What’s new for 30 June 2022 annual and half-year financial reports?

What’s new for 30 June 2022 annual and half-year financial reports?

When preparing 30 June 2022 annual and half-year financial reports, entities should consider the following:

Please refer to our recent webinar, Getting ready for 30 June 2022 for more information.
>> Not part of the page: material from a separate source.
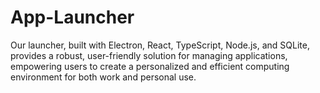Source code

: # App-Launcher
Our launcher, built with Electron, React, TypeScript, Node.js, and SQLite, provides a robust, user-friendly solution for managing applications, empowering users to create a personalized and efficient computing environment for both work and personal use.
Transitioning to general purpose financial statements

Entities that prepare special purpose financial statements (SPFS) cannot avoid transitioning to general purpose financial statements (GPFS) any longer. For the 30 June 2022 annual reporting periods, for-profit private sector entities must prepare GPFS if either:

  • They are required by legislation to prepare financial statements, in accordance with Australian Accounting Standards or ‘accounting standards’
  • They are required by their constitution or other documents, such as a lending agreement, to prepare financial statements in accordance with Australian Accounting Standards.
The following types of entities that previously prepared SPFS will need to prepare GFPS for the 30 June 2022 annual reporting period:
  • Unlisted public companies
  • Large proprietary companies, including ‘grandfathered entities’
  • Small proprietary companies raising money via crowd-sourced funding
  • Small foreign controlled proprietary companies preparing financial statements under Chapter 2M of the Corporations Act 2001
  • AFS licensees reporting under Chapter 7 of the Corporations Act 2001
  • Foreign registered companies with no overseas requirement to prepare financial statements - section 601CK(5), (5A) and (6) of the Corporations Act 2001.

Tier 1 or Tier 2?

We anticipate that most SPFS can transition to Tier 2 (Simplified Disclosures), as they are unlikely to be ‘publicly accountable’. ‘Publicly accountable’ entities include:

  • Listed entities
  • Unlisted disclosing entities
  • Entities holding assets in a fiduciary capacity for a broad range of outsiders as one of its primary businesses (e.g. banks, credit unions, insurance companies, etc.)
  • Co-operatives that issue debentures
  • Registered managed investment schemes
  • Superannuation plans regulated by APRA.
Not-for-profit entities that previously prepared GPFS (Reduced Disclosures) must transition to GPFS (Simplified Disclosures) for 30 June 2022 because the Reduced Disclosures have now been withdrawn. However, those entities that prepare SPFS can continue to do so for the 30 June 2022 annual reporting period.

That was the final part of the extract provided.